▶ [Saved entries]
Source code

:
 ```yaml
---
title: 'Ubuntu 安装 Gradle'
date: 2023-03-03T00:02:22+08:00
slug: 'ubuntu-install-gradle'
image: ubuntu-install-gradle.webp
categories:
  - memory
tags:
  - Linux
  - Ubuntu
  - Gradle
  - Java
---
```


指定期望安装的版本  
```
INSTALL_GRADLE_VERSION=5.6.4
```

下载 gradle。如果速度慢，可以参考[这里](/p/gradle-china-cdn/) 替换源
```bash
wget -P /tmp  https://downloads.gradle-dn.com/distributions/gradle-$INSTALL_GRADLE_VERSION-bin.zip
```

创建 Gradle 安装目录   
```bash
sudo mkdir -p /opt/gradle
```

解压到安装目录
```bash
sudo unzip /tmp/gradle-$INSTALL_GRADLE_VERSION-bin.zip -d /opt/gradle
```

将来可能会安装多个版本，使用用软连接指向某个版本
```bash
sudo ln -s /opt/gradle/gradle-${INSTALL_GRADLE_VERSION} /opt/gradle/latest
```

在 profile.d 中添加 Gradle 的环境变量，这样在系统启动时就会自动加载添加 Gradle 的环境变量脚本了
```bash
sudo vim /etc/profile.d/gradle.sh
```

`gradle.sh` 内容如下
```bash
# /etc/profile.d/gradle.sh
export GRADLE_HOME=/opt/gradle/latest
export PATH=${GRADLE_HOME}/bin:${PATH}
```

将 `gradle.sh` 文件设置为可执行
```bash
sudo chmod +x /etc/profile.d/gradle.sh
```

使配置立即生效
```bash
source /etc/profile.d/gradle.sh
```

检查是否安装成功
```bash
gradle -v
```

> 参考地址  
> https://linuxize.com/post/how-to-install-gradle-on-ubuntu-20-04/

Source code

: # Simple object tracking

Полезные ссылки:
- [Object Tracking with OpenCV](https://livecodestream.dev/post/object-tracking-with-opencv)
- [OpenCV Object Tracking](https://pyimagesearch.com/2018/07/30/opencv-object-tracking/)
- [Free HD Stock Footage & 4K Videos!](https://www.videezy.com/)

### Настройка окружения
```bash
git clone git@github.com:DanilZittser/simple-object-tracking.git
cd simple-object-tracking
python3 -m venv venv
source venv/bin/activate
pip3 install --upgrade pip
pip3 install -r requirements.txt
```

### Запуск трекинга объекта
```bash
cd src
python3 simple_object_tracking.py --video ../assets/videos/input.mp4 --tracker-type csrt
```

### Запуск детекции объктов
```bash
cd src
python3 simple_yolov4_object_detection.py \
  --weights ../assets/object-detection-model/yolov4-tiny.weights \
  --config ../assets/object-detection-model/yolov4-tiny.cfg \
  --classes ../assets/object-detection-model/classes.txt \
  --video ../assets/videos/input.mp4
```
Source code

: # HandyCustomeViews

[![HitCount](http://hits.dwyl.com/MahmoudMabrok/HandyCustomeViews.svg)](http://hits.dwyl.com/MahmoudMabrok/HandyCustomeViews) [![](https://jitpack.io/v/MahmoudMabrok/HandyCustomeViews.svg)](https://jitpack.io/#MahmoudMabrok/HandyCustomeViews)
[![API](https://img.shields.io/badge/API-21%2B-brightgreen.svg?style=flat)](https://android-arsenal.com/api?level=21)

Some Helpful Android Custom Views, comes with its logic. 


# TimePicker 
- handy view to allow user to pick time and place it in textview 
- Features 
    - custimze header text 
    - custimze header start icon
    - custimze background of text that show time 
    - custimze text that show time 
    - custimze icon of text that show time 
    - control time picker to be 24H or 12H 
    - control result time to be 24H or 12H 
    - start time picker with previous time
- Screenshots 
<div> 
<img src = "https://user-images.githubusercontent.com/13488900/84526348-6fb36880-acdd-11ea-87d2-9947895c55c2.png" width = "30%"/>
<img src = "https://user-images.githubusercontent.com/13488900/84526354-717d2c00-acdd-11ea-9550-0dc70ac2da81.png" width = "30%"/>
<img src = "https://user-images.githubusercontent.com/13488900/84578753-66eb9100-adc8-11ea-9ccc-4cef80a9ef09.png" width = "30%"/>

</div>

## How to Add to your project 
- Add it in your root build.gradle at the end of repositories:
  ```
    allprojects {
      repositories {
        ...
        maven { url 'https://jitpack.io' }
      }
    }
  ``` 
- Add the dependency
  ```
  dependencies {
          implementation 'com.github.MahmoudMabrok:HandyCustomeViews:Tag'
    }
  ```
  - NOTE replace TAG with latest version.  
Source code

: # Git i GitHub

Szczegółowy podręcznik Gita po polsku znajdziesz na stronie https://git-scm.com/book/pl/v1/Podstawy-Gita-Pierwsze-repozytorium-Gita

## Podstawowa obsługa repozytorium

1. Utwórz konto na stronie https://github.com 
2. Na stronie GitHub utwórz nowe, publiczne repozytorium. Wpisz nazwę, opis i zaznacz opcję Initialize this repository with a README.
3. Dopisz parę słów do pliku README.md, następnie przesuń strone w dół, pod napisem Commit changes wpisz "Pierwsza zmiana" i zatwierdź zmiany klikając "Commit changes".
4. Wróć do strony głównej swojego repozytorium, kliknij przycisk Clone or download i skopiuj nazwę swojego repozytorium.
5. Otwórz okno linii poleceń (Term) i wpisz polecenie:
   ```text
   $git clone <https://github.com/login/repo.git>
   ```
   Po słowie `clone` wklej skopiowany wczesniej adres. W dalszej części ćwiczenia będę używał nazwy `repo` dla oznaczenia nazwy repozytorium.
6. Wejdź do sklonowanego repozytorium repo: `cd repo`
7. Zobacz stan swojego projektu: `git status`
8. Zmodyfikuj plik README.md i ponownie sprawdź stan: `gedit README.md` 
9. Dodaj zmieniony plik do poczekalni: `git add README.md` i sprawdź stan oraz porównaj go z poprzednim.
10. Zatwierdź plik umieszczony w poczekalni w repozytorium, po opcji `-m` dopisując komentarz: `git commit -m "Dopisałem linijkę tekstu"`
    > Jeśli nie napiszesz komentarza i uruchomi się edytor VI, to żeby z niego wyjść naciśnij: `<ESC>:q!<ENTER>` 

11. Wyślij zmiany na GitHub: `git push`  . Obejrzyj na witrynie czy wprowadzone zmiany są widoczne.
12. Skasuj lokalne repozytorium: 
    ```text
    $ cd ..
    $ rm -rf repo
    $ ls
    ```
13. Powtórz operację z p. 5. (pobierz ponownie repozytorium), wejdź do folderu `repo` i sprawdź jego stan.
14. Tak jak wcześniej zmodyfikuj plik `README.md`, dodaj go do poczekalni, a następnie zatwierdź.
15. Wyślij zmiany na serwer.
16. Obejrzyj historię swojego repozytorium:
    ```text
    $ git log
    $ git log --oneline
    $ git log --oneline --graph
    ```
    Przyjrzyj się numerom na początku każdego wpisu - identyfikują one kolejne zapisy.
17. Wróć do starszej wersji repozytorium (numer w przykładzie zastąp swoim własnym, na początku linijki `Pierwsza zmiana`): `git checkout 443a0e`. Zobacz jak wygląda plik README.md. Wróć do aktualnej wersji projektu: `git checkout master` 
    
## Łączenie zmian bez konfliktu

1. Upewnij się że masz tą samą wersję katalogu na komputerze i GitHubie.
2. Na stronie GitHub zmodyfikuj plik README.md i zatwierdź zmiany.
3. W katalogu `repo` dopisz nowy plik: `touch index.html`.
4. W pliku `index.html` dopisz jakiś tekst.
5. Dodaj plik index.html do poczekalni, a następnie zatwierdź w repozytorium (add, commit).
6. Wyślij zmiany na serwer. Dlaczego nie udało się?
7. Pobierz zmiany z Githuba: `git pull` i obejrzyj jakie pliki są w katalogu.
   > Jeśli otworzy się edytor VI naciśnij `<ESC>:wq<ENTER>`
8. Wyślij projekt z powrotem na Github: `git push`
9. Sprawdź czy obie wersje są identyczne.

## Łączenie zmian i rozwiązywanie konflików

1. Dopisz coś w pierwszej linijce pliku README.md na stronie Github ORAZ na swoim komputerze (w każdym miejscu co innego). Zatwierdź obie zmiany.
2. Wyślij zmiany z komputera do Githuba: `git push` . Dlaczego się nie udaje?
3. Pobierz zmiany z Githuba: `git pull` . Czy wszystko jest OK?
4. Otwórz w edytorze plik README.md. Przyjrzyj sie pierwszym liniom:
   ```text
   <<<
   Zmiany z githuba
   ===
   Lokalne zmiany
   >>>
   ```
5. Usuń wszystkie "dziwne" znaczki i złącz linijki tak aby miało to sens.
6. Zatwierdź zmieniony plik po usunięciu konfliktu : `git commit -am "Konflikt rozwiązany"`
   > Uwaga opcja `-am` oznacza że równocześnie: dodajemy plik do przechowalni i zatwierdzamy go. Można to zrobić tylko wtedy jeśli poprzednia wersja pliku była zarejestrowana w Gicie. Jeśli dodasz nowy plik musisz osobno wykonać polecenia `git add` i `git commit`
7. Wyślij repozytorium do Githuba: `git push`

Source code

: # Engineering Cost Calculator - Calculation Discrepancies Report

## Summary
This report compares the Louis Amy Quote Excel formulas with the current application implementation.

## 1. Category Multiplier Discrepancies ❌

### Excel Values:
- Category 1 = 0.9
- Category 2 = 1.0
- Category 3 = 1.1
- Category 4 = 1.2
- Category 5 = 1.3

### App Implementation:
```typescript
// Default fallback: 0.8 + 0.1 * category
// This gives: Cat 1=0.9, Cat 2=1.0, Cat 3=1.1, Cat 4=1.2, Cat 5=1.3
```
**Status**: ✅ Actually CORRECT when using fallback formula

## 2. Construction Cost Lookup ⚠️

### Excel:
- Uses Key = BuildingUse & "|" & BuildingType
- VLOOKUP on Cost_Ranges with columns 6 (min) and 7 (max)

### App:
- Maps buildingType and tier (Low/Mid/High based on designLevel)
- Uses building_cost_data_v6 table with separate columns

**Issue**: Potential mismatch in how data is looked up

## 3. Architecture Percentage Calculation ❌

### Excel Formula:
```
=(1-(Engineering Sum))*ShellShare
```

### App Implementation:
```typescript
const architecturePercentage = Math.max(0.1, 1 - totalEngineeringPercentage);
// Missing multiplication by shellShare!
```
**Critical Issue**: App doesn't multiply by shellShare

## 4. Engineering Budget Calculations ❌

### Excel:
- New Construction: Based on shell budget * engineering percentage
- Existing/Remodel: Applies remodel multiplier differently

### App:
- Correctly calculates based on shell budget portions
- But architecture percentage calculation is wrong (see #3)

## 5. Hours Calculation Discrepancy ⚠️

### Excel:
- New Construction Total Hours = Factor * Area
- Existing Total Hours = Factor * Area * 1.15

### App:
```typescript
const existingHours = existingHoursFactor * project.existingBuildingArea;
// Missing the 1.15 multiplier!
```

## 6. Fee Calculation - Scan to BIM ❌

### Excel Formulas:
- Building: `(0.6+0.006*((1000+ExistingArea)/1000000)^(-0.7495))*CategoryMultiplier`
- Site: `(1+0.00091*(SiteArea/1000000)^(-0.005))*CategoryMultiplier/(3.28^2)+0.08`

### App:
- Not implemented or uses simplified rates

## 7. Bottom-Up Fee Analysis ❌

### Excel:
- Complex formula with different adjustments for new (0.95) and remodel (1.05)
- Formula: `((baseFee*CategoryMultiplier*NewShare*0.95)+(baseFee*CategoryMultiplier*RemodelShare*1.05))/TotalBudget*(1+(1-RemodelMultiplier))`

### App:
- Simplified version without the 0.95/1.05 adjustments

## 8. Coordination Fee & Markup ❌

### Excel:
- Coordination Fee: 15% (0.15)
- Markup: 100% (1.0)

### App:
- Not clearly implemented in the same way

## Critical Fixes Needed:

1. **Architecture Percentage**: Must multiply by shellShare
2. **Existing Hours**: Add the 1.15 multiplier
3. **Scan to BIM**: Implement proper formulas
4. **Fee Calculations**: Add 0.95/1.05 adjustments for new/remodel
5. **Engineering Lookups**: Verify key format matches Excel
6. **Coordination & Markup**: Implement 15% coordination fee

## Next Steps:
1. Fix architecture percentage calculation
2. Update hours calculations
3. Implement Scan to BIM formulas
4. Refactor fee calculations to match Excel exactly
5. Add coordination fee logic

▶ [ASSIGNMENT] Count the lines in the entries that hold the word "zmiana", and give nothing but the total.

▶ [RESULT BELOW] 2